Когда же, по прошествии многих лет, вернулся я в свое имение, утомленный сражениями, и решил предаться отдыху и успокоению, вспомнил я про La Puerta del diablo. И, поскольку ничто теперь не отвлекало меня от неспешных и холодных расчетов, удалось мне исчислить тщательнейшим образом время нового появления Дьявола. И представить, каким образом удалось бы остановить Дьявола, если б он снова попытался открыть Врата свои. И даже составить заклинание, изгоняющее его обратно в преисподнюю.
Как я говорил, теперешние занятия мои носили чисто умозрительный характер, ибо самому мне не грозило встретиться с оным Дьяволом в моей короткой жизни. На досуге я бродил близ Врат Дьявола. Они влекли меня неудержимо. Я представлял, каким образом происходили здесь события шестьдесят лет назад. Я точно определил, на каких местах должны были стоять эти отважные Пятеро, и нашел эти места, и даже, признаюсь, немного завидовал им, ибо хотел бы схватиться с таким грозным и ужасным противником, как сам Дьявол.

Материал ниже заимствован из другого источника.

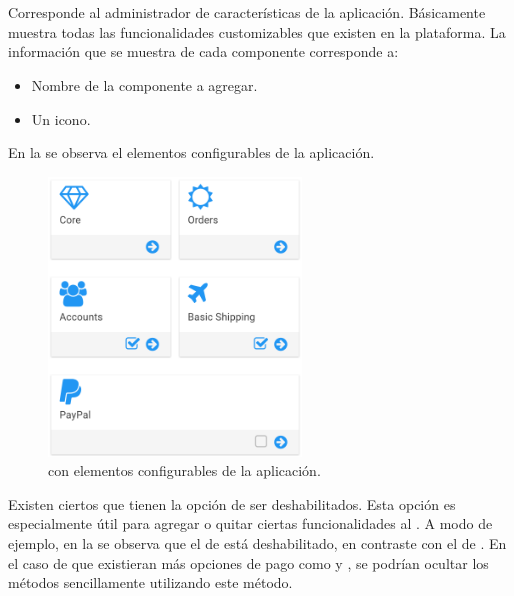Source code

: \section{\dashboardEF}
	Corresponde al administrador de características de la aplicación. Básicamente muestra todas las funcionalidades customizables que existen en la plataforma.
	La información que se muestra de cada componente corresponde a:

	\begin{itemize}
		\item Nombre de la componente a agregar.
		\item Un icono.
	\end{itemize} 

	En la  se observa el  elementos configurables de la aplicación. 

	\begin{figure}[!h]
		\centering
		\includegraphics[width=0.6\textwidth]{figuras/dashboard/main_menu.png}
		\caption{\dashboardEF con elementos configurables de la aplicación.}
		\label{figure:dashboard:main_menu}
	\end{figure}

	Existen ciertos \packagesAS que tienen la opción de ser deshabilitados. Esta opción es especialmente útil para agregar o quitar ciertas funcionalidades al \websiteINT. A modo de ejemplo, en la  se observa que el \packageAS de \paypalNAME está deshabilitado, en contraste con el \packageAS de \ShippingCOM. En el caso de que existieran más opciones de pago como \googleWalletNAME y \amazonPayments, se podrían ocultar los métodos sencillamente utilizando este método.

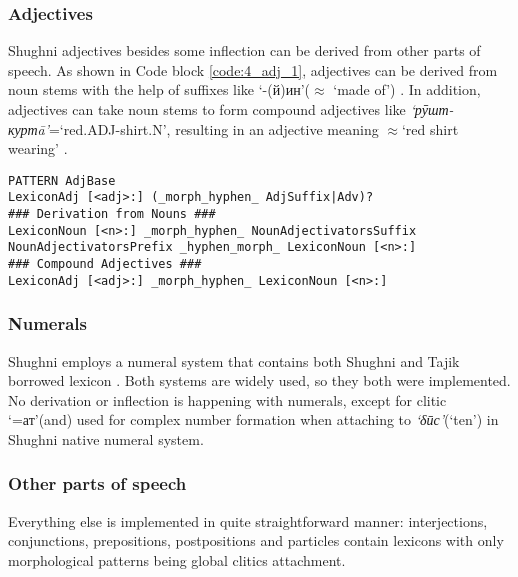 \subsubsection*{Adjectives}
Shughni adjectives besides some inflection can be derived from other parts of speech. As shown in Code block \ref{code:4_adj_1}, adjectives can be derived from noun stems with the help of suffixes like `-(й)ин'($\approx$ `made of') \parencite[169]{parker_shughni_2023}. In addition, adjectives can take noun stems to form compound adjectives like \textit{`рӯшт-куртā'}=`red.ADJ-shirt.N', resulting in an adjective meaning $\approx$`red shirt wearing' \parencite[173]{parker_shughni_2023}.

\begin{code_frame}[float,floatplacement=!h]
    \begin{footnotesize}\codespacing
    \begin{verbatim}
PATTERN AdjBase
LexiconAdj [<adj>:] (_morph_hyphen_ AdjSuffix|Adv)?
### Derivation from Nouns ###
LexiconNoun [<n>:] _morph_hyphen_ NounAdjectivatorsSuffix
NounAdjectivatorsPrefix _hyphen_morph_ LexiconNoun [<n>:]
### Compound Adjectives ###
LexiconAdj [<adj>:] _morph_hyphen_ LexiconNoun [<n>:]        
    \end{verbatim}
    \end{footnotesize}
    \tcblower
    \label{code:4_adj_1}
\end{code_frame}

\subsubsection*{Numerals}
Shughni employs a numeral system that contains both Shughni and Tajik borrowed lexicon \parencite[176]{parker_shughni_2023}. Both systems are widely used, so they both were implemented. No derivation or inflection is happening with numerals, except for clitic `=ат'(and) used for complex number formation when attaching to \textit{`δӣс'}(`ten') in Shughni native numeral system.

\subsubsection*{Other parts of speech}
Everything else is implemented in quite straightforward manner: interjections, conjunctions, prepositions, postpositions and particles contain lexicons with only morphological patterns being global clitics attachment. 

\FloatBarrier

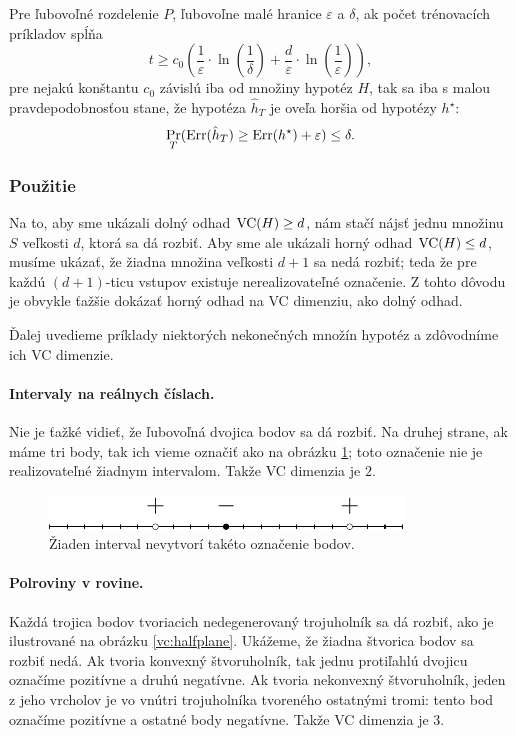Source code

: \begin{theorem}
  Pre ľubovoľné rozdelenie $P$, ľubovoľne malé hranice $\varepsilon$
  a $\delta$, ak počet trénovacích príkladov spĺňa
  $$ t \geq c_0 \left( \frac{1}{\varepsilon} \cdot \ln \left( \frac{1}{\delta} \right) + \frac{d}{\varepsilon} \cdot \ln \left( \frac{1}{\varepsilon} \right) \right), $$
  pre nejakú konštantu $c_0$ závislú iba od množiny hypotéz $H$,
  tak sa iba s malou pravdepodobnosťou stane, že hypotéza $\hat{h}_T$
  je oveľa horšia od hypotézy $h^\star$:
  $$ \operatorname*{\textstyle\mathrm{Pr}}_T( \mathrm{Err}(\hat{h}_T) \geq \mathrm{Err}(h^\star) + \varepsilon ) \leq \delta. $$
\end{theorem}


\subsubsection{Použitie}

Na to, aby sme ukázali dolný odhad $\mathrm{VC}(H) \geq d$, nám stačí nájsť jednu
množinu $S$ veľkosti $d$, ktorá sa dá rozbiť. Aby sme ale ukázali horný
odhad $\mathrm{VC}(H) \leq d$, musíme ukázať, že žiadna množina veľkosti $d + 1$
sa nedá rozbiť; teda že pre každú $(d + 1)$-ticu vstupov existuje
nerealizovateľné označenie. Z tohto dôvodu je obvykle ťažšie dokázať
horný odhad na VC dimenziu, ako dolný odhad.

Ďalej uvedieme príklady niektorých nekonečných množín hypotéz a zdôvodníme
ich VC dimenzie.

\paragraph{Intervaly na reálnych číslach.} Nie je ťažké vidieť, že
ľubovoľná dvojica bodov sa dá rozbiť. Na druhej strane, ak máme tri
body, tak ich vieme označiť ako na obrázku \ref{vc:interval}; toto
označenie nie je realizovateľné žiadnym intervalom. Takže VC dimenzia
je $2$.

\begin{figure}
  \centering
  \includegraphics[scale=1]{obrazky/interval.pdf}
  \caption{Žiaden interval nevytvorí takéto označenie bodov.}
  \label{vc:interval}
\end{figure}

\paragraph{Polroviny v rovine.} Každá trojica bodov tvoriacich
nedegenerovaný trojuholník sa dá rozbiť, ako je ilustrované na
obrázku \ref{vc:halfplane}. Ukážeme, že žiadna štvorica bodov
sa rozbiť nedá. Ak tvoria konvexný štvoruholník, tak jednu protiľahlú 
dvojicu označíme pozitívne a druhú negatívne. Ak tvoria nekonvexný 
štvoruholník, jeden z jeho vrcholov je vo vnútri trojuholníka tvoreného 
ostatnými tromi: tento bod označíme pozitívne a ostatné body negatívne.
Takže VC dimenzia je $3$.

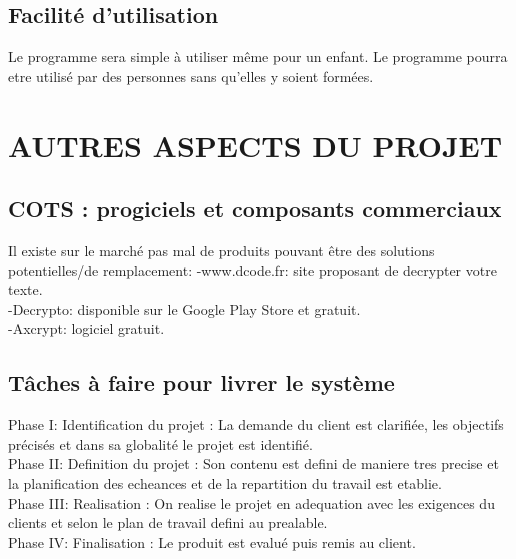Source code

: \documentclass[a4]{article}
\begin{document}
		\subsection{Facilité d’utilisation}
				Le programme sera simple à utiliser même pour un enfant.
				Le programme pourra etre utilisé par des personnes sans qu'elles y soient formées.
		
	\section{AUTRES ASPECTS DU PROJET}
		\subsection{COTS : progiciels et composants commerciaux}
			Il existe sur le marché pas mal de produits pouvant être des solutions potentielles/de remplacement:
			-www.dcode.fr: site proposant de decrypter votre texte. \\
			-Decrypto: disponible sur le Google Play Store et gratuit.\\
			-Axcrypt: logiciel gratuit.
		\subsection{Tâches à faire pour livrer le système}
			Phase I: Identification du projet : La demande du client est clarifiée, les objectifs
			 précisés et dans sa globalité le projet est identifié.\\
			Phase II: Definition du projet : Son contenu est defini de maniere tres precise et la
			 planification des echeances et de la repartition du travail est etablie.\\
			Phase III: Realisation : On realise le projet en adequation avec les exigences du 
			clients et selon le plan de travail defini au prealable.\\
			Phase IV: Finalisation : Le produit est evalué puis remis au client.
			
			
			
\end{document}
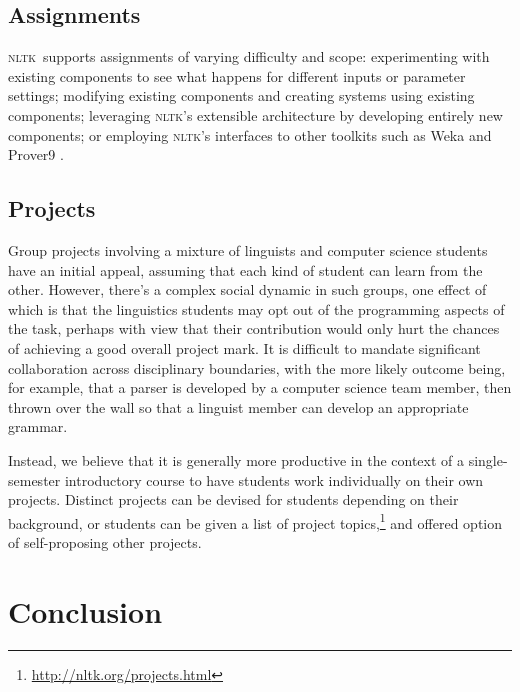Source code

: \documentclass[11pt]{article}
\newcommand{\NLTK}{\textsc{nltk}}
\begin{document}
\subsection{Assignments}

\NLTK\ supports assignments of varying difficulty and scope:
experimenting with existing components to see what happens for
different inputs or parameter settings;
modifying existing components and creating systems using existing components;
leveraging \NLTK's extensible architecture by developing entirely new components;
or employing \NLTK's interfaces to other toolkits such as Weka \cite{WittenFrank05}
and Prover9 \cite{McCune08}.

\subsection{Projects}

Group projects involving a mixture of linguists and computer science
students have an initial appeal, assuming that each kind of student
can learn from the other.  However, there's a complex social dynamic
in such groups, one effect of which is that the linguistics students
may opt out of the programming aspects of the task, perhaps with view
that their contribution would only hurt the chances of achieving a
good overall project mark. It is difficult to mandate significant
collaboration across disciplinary boundaries, with the more likely
outcome being, for example, that a parser is developed by a computer
science team member, then thrown over the wall so that a linguist
member can develop an appropriate grammar.

Instead, we believe that it is generally more productive in the
context of a single-semester introductory course to have students work individually
on their own projects.  Distinct projects can be devised for students
depending on their background, or students can be given a list of
project topics,\footnote{\url{http://nltk.org/projects.html}} and offered option of
self-proposing other projects.


\section{Conclusion}
\end{document}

Но однажды, в очередной раз исследуя место внутри предполагаемого круга, я наткнулся в камнях на тайник. Не буду описывать, где и как он был устроен – пусть это останется секретом для меня и того, кто им ранее воспользовался. И в этом тайнике нашел я грамоту, совершенно не пострадавшую ни от огня, ни от времени. Содержание этого документа повергло меня в смятение и совершенно перевернула представление мое о способе изгнания Дьявола и собственной моей роли в этом процессе.
Оказалось, что в процессе этом участвовало не пятеро человек, а целых десятеро! Ибо сила оного Дьявола такова, что появление его производит великое возмущение во времени и происходит как бы отдача во времени назад, достигающая четырех с половиной веков. И там, в прошлом по сравнению с его очередным появлением времени, необходима поддержка еще пятерых людей, облеченных знанием. Говоря более простыми словами, если Пятеро, которые будут противостоять Дьяволу в конце грядущего двадцатого века, произнесут свое заклинание, то Дьявол не будет полностью изгнан, а будет только отброшен в прошлое. Прямо в то время, в котором дано судьбой проживать мне!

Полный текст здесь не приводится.